■ **Exercise instructions**: Repeat the lines from the line with "This project was" to the line with "Image of the t-shirt/polo/etc" in the listing below, keeping both end lines and adding nothing.
----------
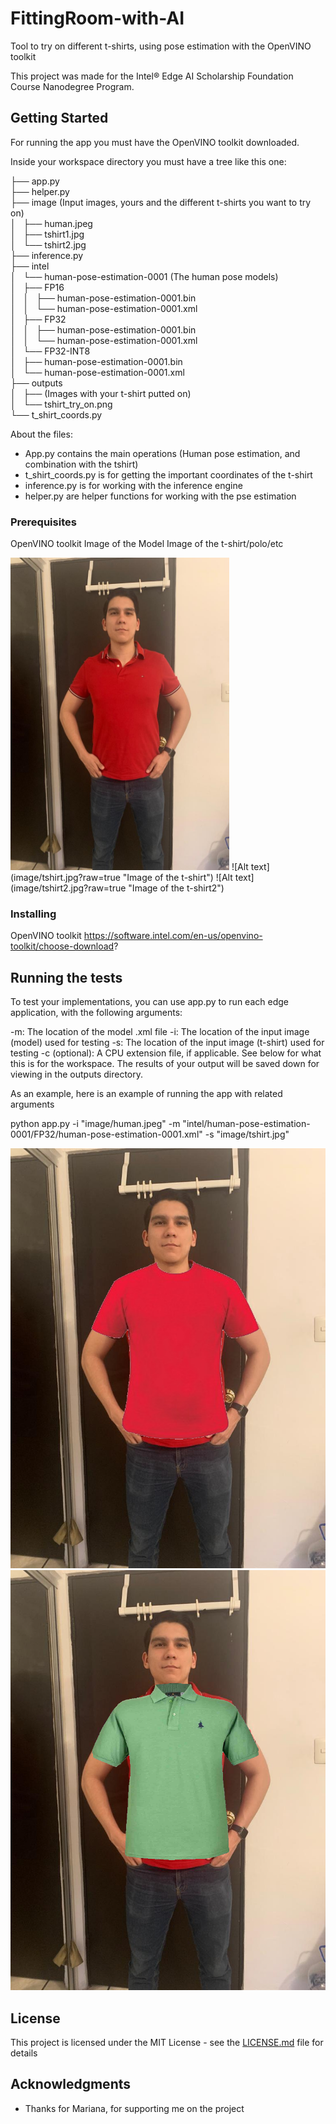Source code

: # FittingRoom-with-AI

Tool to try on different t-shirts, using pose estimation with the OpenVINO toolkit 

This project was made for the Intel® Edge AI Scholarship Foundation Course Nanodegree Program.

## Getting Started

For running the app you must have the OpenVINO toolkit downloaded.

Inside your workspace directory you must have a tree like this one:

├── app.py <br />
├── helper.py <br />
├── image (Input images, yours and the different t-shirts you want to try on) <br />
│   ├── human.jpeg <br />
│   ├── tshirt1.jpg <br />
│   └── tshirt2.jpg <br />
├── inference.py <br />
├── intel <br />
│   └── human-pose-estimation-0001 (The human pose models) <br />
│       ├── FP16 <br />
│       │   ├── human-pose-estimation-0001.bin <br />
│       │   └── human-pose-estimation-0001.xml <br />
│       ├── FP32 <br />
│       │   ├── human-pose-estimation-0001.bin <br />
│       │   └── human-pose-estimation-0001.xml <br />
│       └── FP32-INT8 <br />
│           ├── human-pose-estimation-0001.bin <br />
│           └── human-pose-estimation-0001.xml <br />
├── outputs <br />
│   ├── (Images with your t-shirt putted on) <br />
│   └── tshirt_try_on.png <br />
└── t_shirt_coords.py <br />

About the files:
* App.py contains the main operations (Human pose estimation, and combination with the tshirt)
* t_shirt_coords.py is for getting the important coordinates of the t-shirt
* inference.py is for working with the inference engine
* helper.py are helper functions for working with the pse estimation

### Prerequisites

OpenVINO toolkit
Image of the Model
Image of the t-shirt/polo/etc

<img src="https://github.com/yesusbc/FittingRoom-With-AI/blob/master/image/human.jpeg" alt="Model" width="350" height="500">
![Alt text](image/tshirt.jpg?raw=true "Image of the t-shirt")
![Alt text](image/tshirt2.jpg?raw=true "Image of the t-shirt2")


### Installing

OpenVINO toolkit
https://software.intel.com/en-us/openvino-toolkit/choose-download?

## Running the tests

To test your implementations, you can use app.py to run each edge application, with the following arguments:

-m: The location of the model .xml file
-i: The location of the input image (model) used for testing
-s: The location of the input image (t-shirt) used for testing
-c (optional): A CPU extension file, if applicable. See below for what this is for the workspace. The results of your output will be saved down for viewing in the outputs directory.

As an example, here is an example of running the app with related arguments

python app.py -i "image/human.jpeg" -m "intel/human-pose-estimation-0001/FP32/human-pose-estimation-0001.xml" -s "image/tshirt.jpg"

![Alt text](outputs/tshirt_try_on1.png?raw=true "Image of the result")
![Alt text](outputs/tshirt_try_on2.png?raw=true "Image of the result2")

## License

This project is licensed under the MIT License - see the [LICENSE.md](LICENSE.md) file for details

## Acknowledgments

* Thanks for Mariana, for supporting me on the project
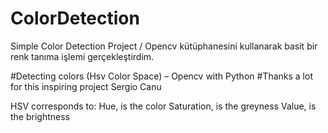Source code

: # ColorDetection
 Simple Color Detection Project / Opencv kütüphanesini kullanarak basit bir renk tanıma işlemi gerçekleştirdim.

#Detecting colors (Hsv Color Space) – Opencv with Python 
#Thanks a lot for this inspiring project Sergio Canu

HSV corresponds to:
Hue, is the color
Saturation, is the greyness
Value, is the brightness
----------
■ **Result of the exercise**:
This project was made for the Intel® Edge AI Scholarship Foundation Course Nanodegree Program.

## Getting Started

For running the app you must have the OpenVINO toolkit downloaded.

Inside your workspace directory you must have a tree like this one:

├── app.py <br />
├── helper.py <br />
├── image (Input images, yours and the different t-shirts you want to try on) <br />
│   ├── human.jpeg <br />
│   ├── tshirt1.jpg <br />
│   └── tshirt2.jpg <br />
├── inference.py <br />
├── intel <br />
│   └── human-pose-estimation-0001 (The human pose models) <br />
│       ├── FP16 <br />
│       │   ├── human-pose-estimation-0001.bin <br />
│       │   └── human-pose-estimation-0001.xml <br />
│       ├── FP32 <br />
│       │   ├── human-pose-estimation-0001.bin <br />
│       │   └── human-pose-estimation-0001.xml <br />
│       └── FP32-INT8 <br />
│           ├── human-pose-estimation-0001.bin <br />
│           └── human-pose-estimation-0001.xml <br />
├── outputs <br />
│   ├── (Images with your t-shirt putted on) <br />
│   └── tshirt_try_on.png <br />
└── t_shirt_coords.py <br />

About the files:
* App.py contains the main operations (Human pose estimation, and combination with the tshirt)
* t_shirt_coords.py is for getting the important coordinates of the t-shirt
* inference.py is for working with the inference engine
* helper.py are helper functions for working with the pse estimation

### Prerequisites

OpenVINO toolkit
Image of the Model
Image of the t-shirt/polo/etc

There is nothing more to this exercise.